• **Problem details**: Print the complete set of entries exactly.

• **Raw data**:

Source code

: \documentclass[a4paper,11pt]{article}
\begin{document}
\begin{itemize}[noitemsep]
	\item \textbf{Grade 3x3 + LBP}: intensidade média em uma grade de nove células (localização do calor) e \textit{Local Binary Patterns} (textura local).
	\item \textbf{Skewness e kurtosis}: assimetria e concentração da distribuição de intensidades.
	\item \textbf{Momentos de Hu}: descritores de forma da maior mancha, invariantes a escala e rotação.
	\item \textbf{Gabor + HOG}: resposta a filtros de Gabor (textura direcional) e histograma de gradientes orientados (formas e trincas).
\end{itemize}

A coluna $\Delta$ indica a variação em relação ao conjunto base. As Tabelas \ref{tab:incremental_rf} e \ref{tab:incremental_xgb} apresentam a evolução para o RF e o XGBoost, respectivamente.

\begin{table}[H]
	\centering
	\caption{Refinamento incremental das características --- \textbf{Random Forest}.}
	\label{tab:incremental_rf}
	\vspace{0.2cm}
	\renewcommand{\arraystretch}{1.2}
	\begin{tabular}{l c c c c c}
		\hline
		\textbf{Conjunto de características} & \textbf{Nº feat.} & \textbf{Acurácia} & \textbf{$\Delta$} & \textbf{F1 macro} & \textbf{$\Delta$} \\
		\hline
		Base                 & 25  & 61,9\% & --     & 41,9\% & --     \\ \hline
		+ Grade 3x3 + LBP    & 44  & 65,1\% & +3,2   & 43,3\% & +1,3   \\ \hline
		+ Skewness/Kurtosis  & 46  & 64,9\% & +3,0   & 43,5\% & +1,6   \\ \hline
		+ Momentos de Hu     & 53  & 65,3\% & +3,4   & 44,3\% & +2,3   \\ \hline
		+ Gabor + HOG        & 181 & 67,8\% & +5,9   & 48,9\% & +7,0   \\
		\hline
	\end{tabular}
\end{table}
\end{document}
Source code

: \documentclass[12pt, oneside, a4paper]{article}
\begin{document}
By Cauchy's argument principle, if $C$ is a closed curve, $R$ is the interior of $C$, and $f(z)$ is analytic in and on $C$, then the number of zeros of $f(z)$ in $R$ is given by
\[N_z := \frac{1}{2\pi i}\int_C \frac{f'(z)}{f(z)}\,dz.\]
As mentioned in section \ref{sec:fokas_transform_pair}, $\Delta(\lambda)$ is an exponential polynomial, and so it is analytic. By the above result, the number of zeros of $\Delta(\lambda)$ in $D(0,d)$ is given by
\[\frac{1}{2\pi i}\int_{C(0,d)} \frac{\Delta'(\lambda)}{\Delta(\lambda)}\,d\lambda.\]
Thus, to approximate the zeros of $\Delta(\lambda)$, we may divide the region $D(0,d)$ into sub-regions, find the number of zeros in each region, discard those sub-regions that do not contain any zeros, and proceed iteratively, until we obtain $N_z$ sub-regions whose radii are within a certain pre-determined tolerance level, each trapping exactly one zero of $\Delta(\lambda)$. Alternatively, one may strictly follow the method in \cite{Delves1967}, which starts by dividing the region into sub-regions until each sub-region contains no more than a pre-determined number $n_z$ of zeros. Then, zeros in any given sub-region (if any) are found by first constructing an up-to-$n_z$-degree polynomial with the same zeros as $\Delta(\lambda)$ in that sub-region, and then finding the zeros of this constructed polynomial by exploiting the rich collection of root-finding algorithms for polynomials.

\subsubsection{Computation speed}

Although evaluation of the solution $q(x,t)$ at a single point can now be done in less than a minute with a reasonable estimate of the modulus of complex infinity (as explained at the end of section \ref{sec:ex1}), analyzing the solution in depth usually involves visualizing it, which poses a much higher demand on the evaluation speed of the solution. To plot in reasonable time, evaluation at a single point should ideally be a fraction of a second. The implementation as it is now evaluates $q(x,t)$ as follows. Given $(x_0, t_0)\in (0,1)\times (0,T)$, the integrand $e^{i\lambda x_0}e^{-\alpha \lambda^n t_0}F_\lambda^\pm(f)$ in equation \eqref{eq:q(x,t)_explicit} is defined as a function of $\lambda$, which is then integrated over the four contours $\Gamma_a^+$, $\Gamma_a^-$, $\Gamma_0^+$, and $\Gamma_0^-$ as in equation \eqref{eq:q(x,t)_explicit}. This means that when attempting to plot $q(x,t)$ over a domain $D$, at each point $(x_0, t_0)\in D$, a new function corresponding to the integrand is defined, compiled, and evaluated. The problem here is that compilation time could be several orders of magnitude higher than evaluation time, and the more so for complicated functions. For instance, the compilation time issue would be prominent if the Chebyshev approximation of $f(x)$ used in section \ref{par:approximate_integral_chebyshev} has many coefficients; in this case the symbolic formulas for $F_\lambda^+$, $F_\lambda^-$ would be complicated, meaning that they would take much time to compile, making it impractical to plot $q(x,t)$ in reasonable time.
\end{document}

• **Problem solution**:
Source code

: \documentclass[a4paper,11pt]{article}
\begin{document}
\begin{itemize}[noitemsep]
	\item \textbf{Grade 3x3 + LBP}: intensidade média em uma grade de nove células (localização do calor) e \textit{Local Binary Patterns} (textura local).
	\item \textbf{Skewness e kurtosis}: assimetria e concentração da distribuição de intensidades.
	\item \textbf{Momentos de Hu}: descritores de forma da maior mancha, invariantes a escala e rotação.
	\item \textbf{Gabor + HOG}: resposta a filtros de Gabor (textura direcional) e histograma de gradientes orientados (formas e trincas).
\end{itemize}

A coluna $\Delta$ indica a variação em relação ao conjunto base. As Tabelas \ref{tab:incremental_rf} e \ref{tab:incremental_xgb} apresentam a evolução para o RF e o XGBoost, respectivamente.

\begin{table}[H]
	\centering
	\caption{Refinamento incremental das características --- \textbf{Random Forest}.}
	\label{tab:incremental_rf}
	\vspace{0.2cm}
	\renewcommand{\arraystretch}{1.2}
	\begin{tabular}{l c c c c c}
		\hline
		\textbf{Conjunto de características} & \textbf{Nº feat.} & \textbf{Acurácia} & \textbf{$\Delta$} & \textbf{F1 macro} & \textbf{$\Delta$} \\
		\hline
		Base                 & 25  & 61,9\% & --     & 41,9\% & --     \\ \hline
		+ Grade 3x3 + LBP    & 44  & 65,1\% & +3,2   & 43,3\% & +1,3   \\ \hline
		+ Skewness/Kurtosis  & 46  & 64,9\% & +3,0   & 43,5\% & +1,6   \\ \hline
		+ Momentos de Hu     & 53  & 65,3\% & +3,4   & 44,3\% & +2,3   \\ \hline
		+ Gabor + HOG        & 181 & 67,8\% & +5,9   & 48,9\% & +7,0   \\
		\hline
	\end{tabular}
\end{table}
\end{document}
Source code

: \documentclass[12pt, oneside, a4paper]{article}
\begin{document}
By Cauchy's argument principle, if $C$ is a closed curve, $R$ is the interior of $C$, and $f(z)$ is analytic in and on $C$, then the number of zeros of $f(z)$ in $R$ is given by
\[N_z := \frac{1}{2\pi i}\int_C \frac{f'(z)}{f(z)}\,dz.\]
As mentioned in section \ref{sec:fokas_transform_pair}, $\Delta(\lambda)$ is an exponential polynomial, and so it is analytic. By the above result, the number of zeros of $\Delta(\lambda)$ in $D(0,d)$ is given by
\[\frac{1}{2\pi i}\int_{C(0,d)} \frac{\Delta'(\lambda)}{\Delta(\lambda)}\,d\lambda.\]
Thus, to approximate the zeros of $\Delta(\lambda)$, we may divide the region $D(0,d)$ into sub-regions, find the number of zeros in each region, discard those sub-regions that do not contain any zeros, and proceed iteratively, until we obtain $N_z$ sub-regions whose radii are within a certain pre-determined tolerance level, each trapping exactly one zero of $\Delta(\lambda)$. Alternatively, one may strictly follow the method in \cite{Delves1967}, which starts by dividing the region into sub-regions until each sub-region contains no more than a pre-determined number $n_z$ of zeros. Then, zeros in any given sub-region (if any) are found by first constructing an up-to-$n_z$-degree polynomial with the same zeros as $\Delta(\lambda)$ in that sub-region, and then finding the zeros of this constructed polynomial by exploiting the rich collection of root-finding algorithms for polynomials.

\subsubsection{Computation speed}

Although evaluation of the solution $q(x,t)$ at a single point can now be done in less than a minute with a reasonable estimate of the modulus of complex infinity (as explained at the end of section \ref{sec:ex1}), analyzing the solution in depth usually involves visualizing it, which poses a much higher demand on the evaluation speed of the solution. To plot in reasonable time, evaluation at a single point should ideally be a fraction of a second. The implementation as it is now evaluates $q(x,t)$ as follows. Given $(x_0, t_0)\in (0,1)\times (0,T)$, the integrand $e^{i\lambda x_0}e^{-\alpha \lambda^n t_0}F_\lambda^\pm(f)$ in equation \eqref{eq:q(x,t)_explicit} is defined as a function of $\lambda$, which is then integrated over the four contours $\Gamma_a^+$, $\Gamma_a^-$, $\Gamma_0^+$, and $\Gamma_0^-$ as in equation \eqref{eq:q(x,t)_explicit}. This means that when attempting to plot $q(x,t)$ over a domain $D$, at each point $(x_0, t_0)\in D$, a new function corresponding to the integrand is defined, compiled, and evaluated. The problem here is that compilation time could be several orders of magnitude higher than evaluation time, and the more so for complicated functions. For instance, the compilation time issue would be prominent if the Chebyshev approximation of $f(x)$ used in section \ref{par:approximate_integral_chebyshev} has many coefficients; in this case the symbolic formulas for $F_\lambda^+$, $F_\lambda^-$ would be complicated, meaning that they would take much time to compile, making it impractical to plot $q(x,t)$ in reasonable time.
\end{document}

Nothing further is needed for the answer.